____ Dataset
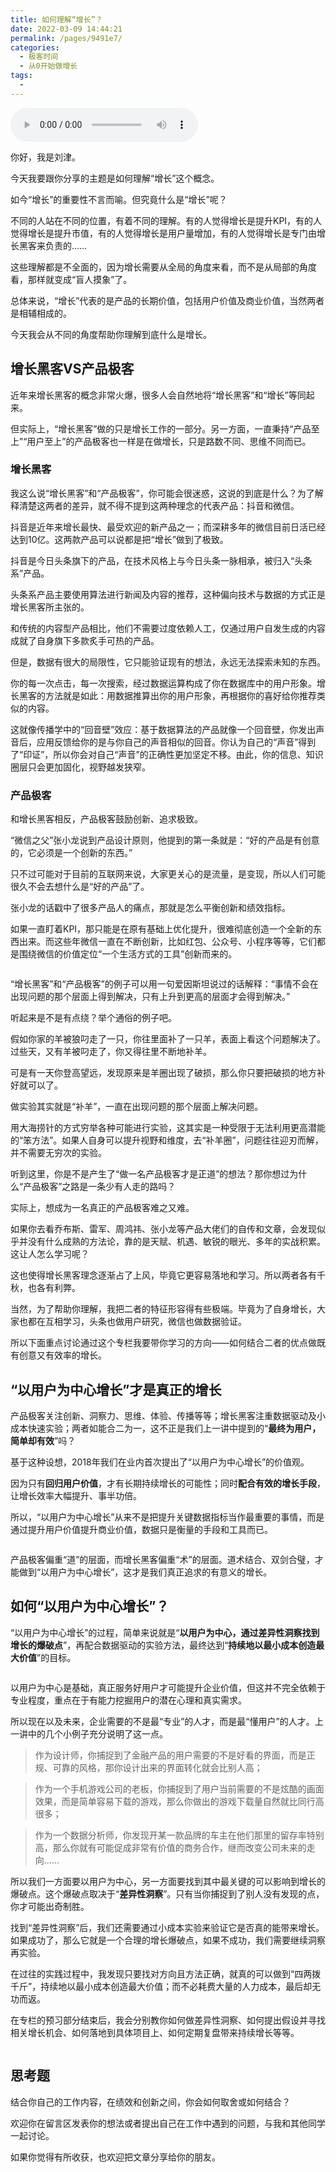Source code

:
 ```yaml
---
title: 如何理解“增长”？
date: 2022-03-09 14:44:21
permalink: /pages/9491e7/
categories:
  - 极客时间
  - 从0开始做增长
tags:
  - 
---
```

<audio title="02预习.如何理解“增长”？" src="https://static001.geekbang.org/resource/audio/1a/71/1a1537f088de96d2b286a67eed7c7771.mp3" controls="controls"></audio> 
<p>你好，我是刘津。</p><p>今天我要跟你分享的主题是如何理解“增长”这个概念。</p><p>如今“增长”的重要性不言而喻。但究竟什么是“增长”呢？</p><p>不同的人站在不同的位置，有着不同的理解。有的人觉得增长是提升KPI，有的人觉得增长是提升市值，有的人觉得增长是用户量增加，有的人觉得增长是专门由增长黑客来负责的……</p><p>这些理解都是不全面的，因为增长需要从全局的角度来看，而不是从局部的角度看，那样就变成“盲人摸象”了。</p><p>总体来说，“增长”代表的是<span class="orange">产品的长期价值</span>，包括用户价值及商业价值，当然两者是相辅相成的。</p><p>今天我会从不同的角度帮助你理解到底什么是增长。</p><h2>增长黑客VS产品极客</h2><p>近年来增长黑客的概念非常火爆，很多人会自然地将“增长黑客”和“增长”等同起来。</p><p>但实际上，“增长黑客”做的只是增长工作的一部分。另一方面，一直秉持“产品至上”“用户至上”的产品极客也一样是在做增长，只是路数不同、思维不同而已。</p><h3>增长黑客</h3><p>我这么说“增长黑客”和“产品极客”，你可能会很迷惑，这说的到底是什么？为了解释清楚这两者的差异，就不得不提到这两种理念的代表产品：抖音和微信。</p><p>抖音是近年来增长最快、最受欢迎的新产品之一；而深耕多年的微信目前日活已经达到10亿。这两款产品可以说都是把“增长”做到了极致。</p><!-- [[[read_end]]] --><p>抖音是今日头条旗下的产品，在技术风格上与今日头条一脉相承，被归入“头条系”产品。</p><p>头条系产品主要使用算法进行新闻及内容的推荐，这种偏向技术与数据的方式正是增长黑客所主张的。</p><p>和传统的内容型产品相比，他们不需要过度依赖人工，仅通过用户自发生成的内容成就了自身旗下多款炙手可热的产品。</p><p>但是，数据有很大的局限性，它只能验证现有的想法，永远无法探索未知的东西。</p><p>你的每一次点击，每一次搜索，经过数据运算构成了你在数据库中的用户形象。增长黑客的方法就是如此：用数据推算出你的用户形象，再根据你的喜好给你推荐类似的内容。</p><p>这就像传播学中的“回音壁”效应：基于数据算法的产品就像一个回音壁，你发出声音后，应用反馈给你的是与你自己的声音相似的回音。你认为自己的“声音”得到了“印证”，所以你会对自己“声音”的正确性更加坚定不移。由此，你的信息、知识圈层只会更加固化，视野越发狭窄。</p><h3>产品极客</h3><p>和增长黑客相反，产品极客鼓励创新、追求极致。</p><p>“微信之父”张小龙说到产品设计原则，他提到的第一条就是：“好的产品是有创意的，它必须是一个创新的东西。”</p><p>只不过可能对于目前的互联网来说，大家更关心的是流量，是变现，所以人们可能很久不会去想什么是“好的产品”了。</p><p>张小龙的话戳中了很多产品人的痛点，那就是怎么平衡创新和绩效指标。</p><p>如果一直盯着KPI，那只能是在原有基础上优化提升，很难彻底创造一个全新的东西出来。而这些年微信一直在不断创新，比如红包、公众号、小程序等等，它们都是围绕微信的价值定位“一个生活方式的工具”创新而来的。</p><p><img src="https://static001.geekbang.org/resource/image/fc/8e/fc1ee4597c4bad1bf0d53c628c02af8e.jpg" alt=""></p><p>“增长黑客”和“产品极客”的例子可以用一句爱因斯坦说过的话解释：“事情不会在出现问题的那个层面上得到解决，只有上升到更高的层面才会得到解决。”</p><p>听起来是不是有点绕？举个通俗的例子吧。</p><p>假如你家的羊被狼叼走了一只，你往里面补了一只羊，表面上看这个问题解决了。过些天，又有羊被叼走了，你又得往里不断地补羊。</p><p>可是有一天你登高望远，发现原来是羊圈出现了破损，那么你只要把破损的地方补好就可以了。</p><p>做实验其实就是“补羊”，一直在出现问题的那个层面上解决问题。</p><p>用大海捞针的方式穷举各种可能进行实验，这其实是一种受限于无法利用更高潜能的“笨方法”。如果人自身可以提升视野和维度，去“补羊圈”，问题往往迎刃而解，并不需要无穷次的实验。</p><p>听到这里，你是不是产生了“做一名产品极客才是正道”的想法？那你想过为什么“产品极客”之路是一条少有人走的路吗？</p><p>实际上，想成为一名真正的产品极客难之又难。</p><p>如果你去看乔布斯、雷军、周鸿祎、张小龙等产品大佬们的自传和文章，会发现似乎并没有什么成熟的方法论，靠的是天赋、机遇、敏锐的眼光、多年的实战积累。这让人怎么学习呢？</p><p>这也使得增长黑客理念逐渐占了上风，毕竟它更容易落地和学习。所以两者各有千秋，也各有利弊。</p><p>当然，为了帮助你理解，我把二者的特征形容得有些极端。毕竟为了自身增长，大家也都在互相学习，头条也做用户研究，微信也做数据验证。</p><p>所以下面重点讨论通过这个专栏我要带你学习的方向——如何结合二者的优点做既有创意又有效率的增长。</p><h2>“以用户为中心增长”才是真正的增长</h2><p>产品极客关注创新、洞察力、思维、体验、传播等等；增长黑客注重数据驱动及小成本快速实验；两者如能合二为一，这不正是我们上一讲中提到的“<strong>最终为用户，简单却有效</strong>”吗？</p><p>基于这种设想，2018年我们在业内首次提出了“<span class="orange">以用户为中心增长</span>”的价值观。</p><p>因为只有<strong>回归用户价值</strong>，才有长期持续增长的可能性；同时<strong>配合有效的增长手段</strong>，让增长效率大幅提升、事半功倍。</p><p>所以，“以用户为中心增长”从来不是把提升关键数据指标当作最重要的事情，而是通过提升用户价值提升商业价值，数据只是衡量的手段和工具而已。</p><p><img src="https://static001.geekbang.org/resource/image/97/bc/979c3acaa90ebc6e423305c0794f83bc.jpg" alt=""></p><p>产品极客偏重“道”的层面，而增长黑客偏重“术”的层面。道术结合、双剑合璧，才能做到“以用户为中心增长”，这才是我们真正追求的有意义的增长。</p><h2>如何“以用户为中心增长”？</h2><p>“以用户为中心增长”的过程，简单来说就是“<strong>以用户为中心，通过差异性洞察找到增长的爆破点</strong>”，再配合数据驱动的实验方法，最终达到“<strong>持续地以最小成本创造最大价值</strong>”的目标。</p><p><img src="https://static001.geekbang.org/resource/image/c6/2b/c68d4c4a04d7ced0b7e1b1cccbc98e2b.jpg" alt=""></p><p>以用户为中心是基础，真正服务好用户才可能提升企业价值，但这并不完全依赖于专业程度，重点在于有能力挖掘用户的潜在心理和真实需求。</p><p>所以现在以及未来，企业需要的不是最“专业”的人才，而是最“懂用户”的人才。上一讲中的几个小例子充分说明了这一点。</p><blockquote>
<p>作为设计师，你捕捉到了金融产品的用户需要的不是好看的界面，而是正规、可靠的风格，那你设计出来的界面转化就会比别人高；</p>
</blockquote><blockquote>
<p>作为一个手机游戏公司的老板，你捕捉到了用户当前需要的不是炫酷的画面效果，而是简单容易下载的游戏，那么你做出的游戏下载量自然就比同行高很多；</p>
</blockquote><blockquote>
<p>作为一个数据分析师，你发现开某一款品牌的车主在他们那里的留存率特别高，那么你就有可能促成非常有价值的商务合作，继而改变公司未来的走向……</p>
</blockquote><p>所以我们一方面要以用户为中心，另一方面要找到其中最关键的可以影响到增长的爆破点。这个爆破点取决于“<strong>差异性洞察</strong>”。只有当你捕捉到了别人没有发现的点，你才可能出奇制胜。</p><p>找到“差异性洞察”后，我们还需要通过小成本实验来验证它是否真的能带来增长。如果成功了，那么它就是一个合理的增长爆破点，如果不成功，我们需要继续洞察再实验。</p><p>在过往的实践过程中，我发现只要找对方向且方法正确，就真的可以做到“四两拨千斤”，持续地以最小成本创造最大价值；而不必耗费大量的人力成本，最后却无功而返。</p><p>在专栏的预习部分结束后，我会分别教你如何做差异性洞察、如何提出假设并寻找相关增长机会、如何落地到具体项目上、如何定期复盘带来持续增长等等。</p><p><img src="https://static001.geekbang.org/resource/image/e9/03/e977dc1ce349601ae55cab254ef4f403.jpg" alt=""></p><h2>思考题</h2><p>结合你自己的工作内容，在绩效和创新之间，你会如何取舍或如何结合？</p><p>欢迎你在留言区发表你的想法或者提出自己在工作中遇到的问题，与我和其他同学一起讨论。</p><p>如果你觉得有所收获，也欢迎把文章分享给你的朋友。</p><p></p>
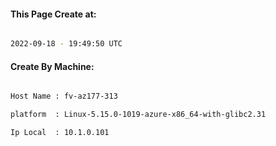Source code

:
   
#### This Page Create at:

```bash

2022-09-18 - 19:49:50 UTC

```

#### Create By Machine:

```bash

Host Name : fv-az177-313

platform  : Linux-5.15.0-1019-azure-x86_64-with-glibc2.31

Ip Local  : 10.1.0.101

```

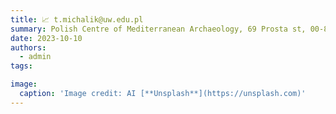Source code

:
 ```yaml
---
title: 📈 t.michalik@uw.edu.pl
summary: Polish Centre of Mediterranean Archaeology, 69 Prosta st, 00-838 Warsaw
date: 2023-10-10
authors:
  - admin
tags:

image:
  caption: 'Image credit: AI [**Unsplash**](https://unsplash.com)'
---
```


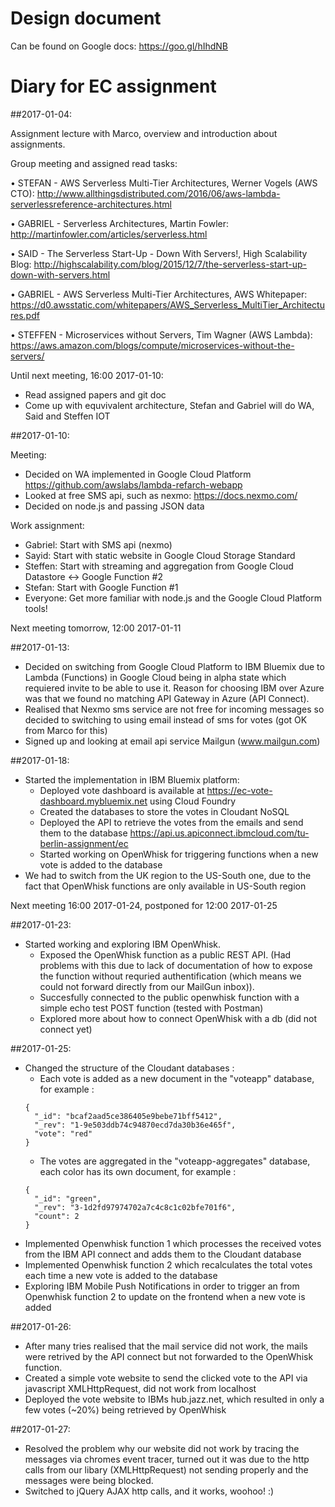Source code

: # Design document
Can be found on Google docs: https://goo.gl/hIhdNB

# Diary for EC assignment

##2017-01-04:

Assignment lecture with Marco, overview and introduction about assignments.

Group meeting and assigned read tasks:

• STEFAN - AWS Serverless Multi-Tier Architectures, Werner Vogels (AWS CTO): http://www.allthingsdistributed.com/2016/06/aws-lambda-serverlessreference-architectures.html

• GABRIEL - Serverless Architectures, Martin Fowler: http://martinfowler.com/articles/serverless.html

• SAID - The Serverless Start-Up - Down With Servers!, High Scalability Blog: http://highscalability.com/blog/2015/12/7/the-serverless-start-up-down-with-servers.html

• GABRIEL - AWS Serverless Multi-Tier Architectures, AWS Whitepaper: https://d0.awsstatic.com/whitepapers/AWS_Serverless_MultiTier_Architectures.pdf

• STEFFEN - Microservices without Servers, Tim Wagner (AWS Lambda): https://aws.amazon.com/blogs/compute/microservices-without-the-servers/

Until next meeting, 16:00 2017-01-10:

- Read assigned papers and git doc
- Come up with equvivalent architecture, Stefan and Gabriel will do WA, Said and Steffen IOT

##2017-01-10:

Meeting:

- Decided on WA implemented in Google Cloud Platform https://github.com/awslabs/lambda-refarch-webapp
- Looked at free SMS api, such as nexmo: https://docs.nexmo.com/
- Decided on node.js and passing JSON data

Work assignment:
- Gabriel: Start with SMS api (nexmo)
- Sayid: Start with static website in Google Cloud Storage Standard
- Steffen: Start with streaming and aggregation from Google Cloud Datastore <-> Google Function #2
- Stefan: Start with Google Function #1
- Everyone: Get more familiar with node.js and the Google Cloud Platform tools!

Next meeting tomorrow, 12:00 2017-01-11

##2017-01-13:

- Decided on switching from Google Cloud Platform to IBM Bluemix due to Lambda (Functions) in Google Cloud being in alpha state which requiered invite to be able to use it. Reason for choosing IBM over Azure was that we found no matching API Gateway in Azure (API Connect). 
- Realised that Nexmo sms service are not free for incoming messages so decided to switching to using email instead of sms for votes (got OK from Marco for this)
- Signed up and looking at email api service Mailgun (www.mailgun.com)

##2017-01-18:

- Started the implementation in IBM Bluemix platform:
  - Deployed vote dashboard is available at https://ec-vote-dashboard.mybluemix.net using Cloud Foundry
  - Created the databases to store the votes in Cloudant NoSQL 
  - Deployed the API to retrieve the votes from the emails and send them to the database https://api.us.apiconnect.ibmcloud.com/tu-berlin-assignment/ec
  - Started working on OpenWhisk for triggering functions when a new vote is added to the database
- We had to switch from the UK region to the US-South one, due to the fact that OpenWhisk functions are only available in US-South region 

Next meeting 16:00 2017-01-24, postponed for 12:00 2017-01-25

##2017-01-23:

- Started working and exploring IBM OpenWhisk. 
  - Exposed the OpenWhisk function as a public REST API. (Had problems with this due to lack of documentation of how to expose the function without requried authentification (which means we could not forward directly from our MailGun inbox)).   
  - Succesfully connected to the public openwhisk function with a simple echo test POST function (tested with Postman)
  - Explored more about how to connect OpenWhisk with a db (did not connect yet)
  
##2017-01-25:
- Changed the structure of the Cloudant databases :
  - Each vote is added as a new document in the "voteapp" database, for example :
  ```
  {
    "_id": "bcaf2aad5ce386405e9bebe71bff5412",
    "_rev": "1-9e503ddb74c94870ecd7da30b36e465f",
    "vote": "red"
  }
  ```
  - The votes are aggregated in the "voteapp-aggregates" database, each color has its own document, for example :
  ```
  {
    "_id": "green",
    "_rev": "3-1d2fd97974702a7c4c8c1c02bfe701f6",
    "count": 2
  }
  ```
- Implemented Openwhisk function 1 which processes the received votes from the IBM API connect and adds them to the Cloudant database
- Implemented Openwhisk function 2 which recalculates the total votes each time a new vote is added to the database
- Exploring IBM Mobile Push Notifications in order to trigger an from Openwhisk function 2 to update on the frontend when a new vote is added 

##2017-01-26:
 - After many tries realised that the mail service did not work, the mails were retrived by the API connect but not forwarded to the OpenWhisk function.  
 - Created a simple vote website to send the clicked vote to the API via javascript XMLHttpRequest, did not work from localhost
 - Deployed the vote website to IBMs hub.jazz.net, which resulted in only a few votes (~20%) being retrieved by OpenWhisk 
 
##2017-01-27:
 - Resolved the problem why our website did not work by tracing the messages via chromes event tracer, turned out it was due to the http calls from our libary (XMLHttpRequest) not sending properly and the messages were being blocked. 
 - Switched to jQuery AJAX http calls, and it works, woohoo! :)
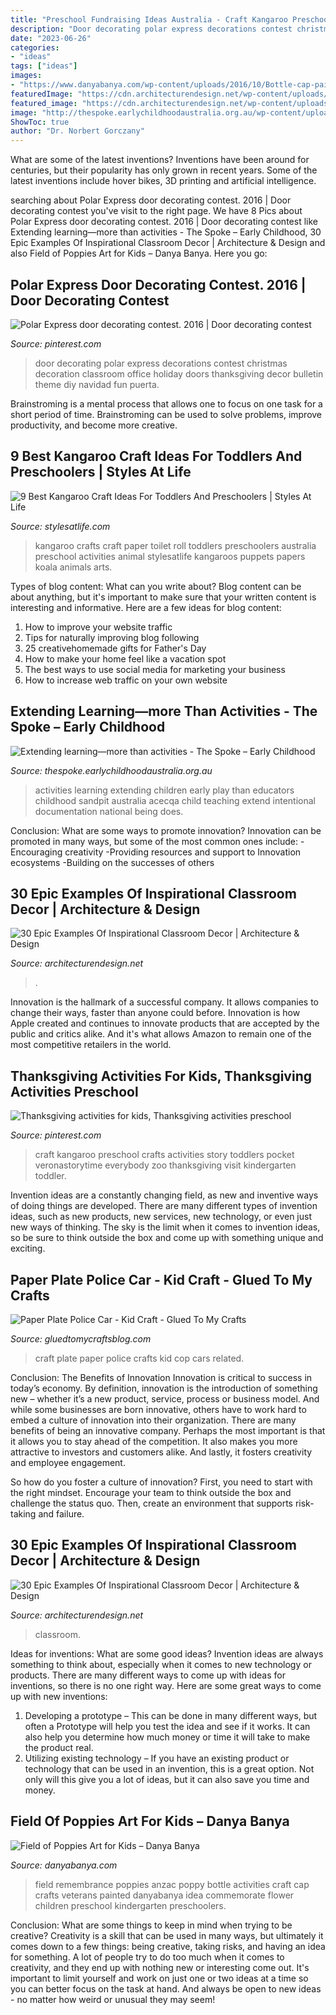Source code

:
 ```yaml
---
title: "Preschool Fundraising Ideas Australia - Craft Kangaroo Preschool Crafts Activities Story Toddlers Pocket Veronastorytime Everybody Zoo Thanksgiving Visit Kindergarten Toddler"
description: "Door decorating polar express decorations contest christmas decoration classroom office holiday doors thanksgiving decor bulletin theme diy navidad fun puerta"
date: "2023-06-26"
categories:
- "ideas"
tags: ["ideas"]
images:
- "https://www.danyabanya.com/wp-content/uploads/2016/10/Bottle-cap-painted-field-of-poppies-art-idea-for-Anzac-Day-or-Rememberence-Day.jpg"
featuredImage: "https://cdn.architecturendesign.net/wp-content/uploads/2015/05/AD-Epic-Examples-Of-Inspirational-Classroom-Decor-22.jpg"
featured_image: "https://cdn.architecturendesign.net/wp-content/uploads/2015/05/AD-Epic-Examples-Of-Inspirational-Classroom-Decor-22.jpg"
image: "http://thespoke.earlychildhoodaustralia.org.au/wp-content/uploads/2015/02/sandpit-facebook.png"
ShowToc: true
author: "Dr. Norbert Gorczany"
---
```



What are some of the latest inventions?
Inventions have been around for centuries, but their popularity has only grown in recent years. Some of the latest inventions include hover bikes, 3D printing and artificial intelligence.

	

		
searching about Polar Express door decorating contest. 2016 | Door decorating contest you've visit to the right page. We have 8 Pics about Polar Express door decorating contest. 2016 | Door decorating contest like Extending learning—more than activities - The Spoke – Early Childhood, 30 Epic Examples Of Inspirational Classroom Decor | Architecture &amp; Design and also Field of Poppies Art for Kids – Danya Banya. Here you go:
		
    
## Polar Express Door Decorating Contest. 2016 | Door Decorating Contest

<img loading=lazy src="https://i.pinimg.com/originals/1c/95/d6/1c95d698e41a26c7ed77ffbe772dbb40.jpg" onerror="this.onerror=null;this.src='https://tse2.mm.bing.net/th?id=OIP.OSjOkmYmNRG116S0iIGlZgHaNK&amp;pid=15.1';" alt="Polar Express door decorating contest. 2016 | Door decorating contest">

_Source: pinterest.com_

>door decorating polar express decorations contest christmas decoration classroom office holiday doors thanksgiving decor bulletin theme diy navidad fun puerta. 

	

Brainstroming is a mental process that allows one to focus on one task for a short period of time. Brainstroming can be used to solve problems, improve productivity, and become more creative.

    
## 9 Best Kangaroo Craft Ideas For Toddlers And Preschoolers | Styles At Life

<img loading=lazy src="https://www.creatingreallyawesomefunthings.com/wp-content/uploads/2015/09/kangaroo.jpg" onerror="this.onerror=null;this.src='https://tse4.mm.bing.net/th?id=OIP.mX4uwV0pPIUiFlFrRFo1wgHaJ3&amp;pid=15.1';" alt="9 Best Kangaroo Craft Ideas For Toddlers And Preschoolers | Styles At Life">

_Source: stylesatlife.com_

>kangaroo crafts craft paper toilet roll toddlers preschoolers australia preschool activities animal stylesatlife kangaroos puppets papers koala animals arts. 

	

Types of blog content: What can you write about?
Blog content can be about anything, but it's important to make sure that your written content is interesting and informative. Here are a few ideas for blog content:
1. How to improve your website traffic 
2. Tips for naturally improving blog following 
3. 25 creativehomemade gifts for Father's Day 
4. How to make your home feel like a vacation spot 
5. The best ways to use social media for marketing your business 
6. How to increase web traffic on your own website 

    
## Extending Learning—more Than Activities - The Spoke – Early Childhood

<img loading=lazy src="http://thespoke.earlychildhoodaustralia.org.au/wp-content/uploads/2015/02/sandpit-facebook.png" onerror="this.onerror=null;this.src='https://tse1.mm.bing.net/th?id=OIP._DznQJtu-jAW2soUIM5pdAHaD4&amp;pid=15.1';" alt="Extending learning—more than activities - The Spoke – Early Childhood">

_Source: thespoke.earlychildhoodaustralia.org.au_

>activities learning extending children early play than educators childhood sandpit australia acecqa child teaching extend intentional documentation national being does. 

	

Conclusion: What are some ways to promote innovation?
Innovation can be promoted in many ways, but some of the most common ones include: 
-Encouraging creativity 
-Providing resources and support to Innovation ecosystems 
-Building on the successes of others

    
## 30 Epic Examples Of Inspirational Classroom Decor | Architecture &amp; Design

<img loading=lazy src="https://cdn.architecturendesign.net/wp-content/uploads/2015/05/AD-Epic-Examples-Of-Inspirational-Classroom-Decor-22.jpg" onerror="this.onerror=null;this.src='https://tse1.mm.bing.net/th?id=OIP.Yk1hdqWGCG_HsdSa4FdklAHaE8&amp;pid=15.1';" alt="30 Epic Examples Of Inspirational Classroom Decor | Architecture &amp; Design">

_Source: architecturendesign.net_

>. 

	

Innovation is the hallmark of a successful company. It allows companies to change their ways, faster than anyone could before. Innovation is how Apple created and continues to innovate products that are accepted by the public and critics alike. And it's what allows Amazon to remain one of the most competitive retailers in the world.

    
## Thanksgiving Activities For Kids, Thanksgiving Activities Preschool

<img loading=lazy src="https://i.pinimg.com/736x/08/09/a5/0809a59c6bc41f64fc54e2122514a985--kangaroo-craft-kangaroos.jpg" onerror="this.onerror=null;this.src='https://tse3.mm.bing.net/th?id=OIP.c5EMO66zBQnfYeAGACQqgAHaJ3&amp;pid=15.1';" alt="Thanksgiving activities for kids, Thanksgiving activities preschool">

_Source: pinterest.com_

>craft kangaroo preschool crafts activities story toddlers pocket veronastorytime everybody zoo thanksgiving visit kindergarten toddler. 

	

Invention ideas are a constantly changing field, as new and inventive ways of doing things are developed. There are many different types of invention ideas, such as new products, new services, new technology, or even just new ways of thinking. The sky is the limit when it comes to invention ideas, so be sure to think outside the box and come up with something unique and exciting.

    
## Paper Plate Police Car - Kid Craft - Glued To My Crafts

<img loading=lazy src="https://i0.wp.com/www.gluedtomycraftsblog.com/wp-content/uploads/2015/05/cop-car-kid-craft.jpg" onerror="this.onerror=null;this.src='https://tse1.mm.bing.net/th?id=OIP.tPd0hMj1WAv2hCG5N_0QngHaLH&amp;pid=15.1';" alt="Paper Plate Police Car - Kid Craft - Glued To My Crafts">

_Source: gluedtomycraftsblog.com_

>craft plate paper police crafts kid cop cars related. 

	

Conclusion: The Benefits of Innovation
Innovation is critical to success in today’s economy. By definition, innovation is the introduction of something new – whether it’s a new product, service, process or business model. And while some businesses are born innovative, others have to work hard to embed a culture of innovation into their organization.
There are many benefits of being an innovative company. Perhaps the most important is that it allows you to stay ahead of the competition. It also makes you more attractive to investors and customers alike. And lastly, it fosters creativity and employee engagement.

So how do you foster a culture of innovation? First, you need to start with the right mindset. Encourage your team to think outside the box and challenge the status quo. Then, create an environment that supports risk-taking and failure.

    
## 30 Epic Examples Of Inspirational Classroom Decor | Architecture &amp; Design

<img loading=lazy src="https://cdn.architecturendesign.net/wp-content/uploads/2015/05/AD-Epic-Examples-Of-Inspirational-Classroom-Decor-16.jpg" onerror="this.onerror=null;this.src='https://tse2.mm.bing.net/th?id=OIP.9fIy9doRyQVUy30AYGkitwHaFj&amp;pid=15.1';" alt="30 Epic Examples Of Inspirational Classroom Decor | Architecture &amp; Design">

_Source: architecturendesign.net_

>classroom. 

	

Ideas for inventions: What are some good ideas?
Invention ideas are always something to think about, especially when it comes to new technology or products. There are many different ways to come up with ideas for inventions, so there is no one right way. Here are some great ways to come up with new inventions: 
1. Developing a prototype – This can be done in many different ways, but often a Prototype will help you test the idea and see if it works. It can also help you determine how much money or time it will take to make the product real. 
2. Utilizing existing technology – If you have an existing product or technology that can be used in an invention, this is a great option. Not only will this give you a lot of ideas, but it can also save you time and money. 

    
## Field Of Poppies Art For Kids – Danya Banya

<img loading=lazy src="https://www.danyabanya.com/wp-content/uploads/2016/10/Bottle-cap-painted-field-of-poppies-art-idea-for-Anzac-Day-or-Rememberence-Day.jpg" onerror="this.onerror=null;this.src='https://tse4.mm.bing.net/th?id=OIP.wGvoK72ZDJ8GkDsa-ssQtQHaMg&amp;pid=15.1';" alt="Field of Poppies Art for Kids – Danya Banya">

_Source: danyabanya.com_

>field remembrance poppies anzac poppy bottle activities craft cap crafts veterans painted danyabanya idea commemorate flower children preschool kindergarten preschoolers. 

	

Conclusion: What are some things to keep in mind when trying to be creative?
Creativity is a skill that can be used in many ways, but ultimately it comes down to a few things: being creative, taking risks, and having an idea for something. A lot of people try to do too much when it comes to creativity, and they end up with nothing new or interesting come out. It's important to limit yourself and work on just one or two ideas at a time so you can better focus on the task at hand. And always be open to new ideas - no matter how weird or unusual they may seem!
________
** About this exercise **
Check each line of the entries above for the word "available". List the ones that have it.

** Output of the task **
  - Deployed vote dashboard is available at https://ec-vote-dashboard.mybluemix.net using Cloud Foundry
- We had to switch from the UK region to the US-South one, due to the fact that OpenWhisk functions are only available in US-South region 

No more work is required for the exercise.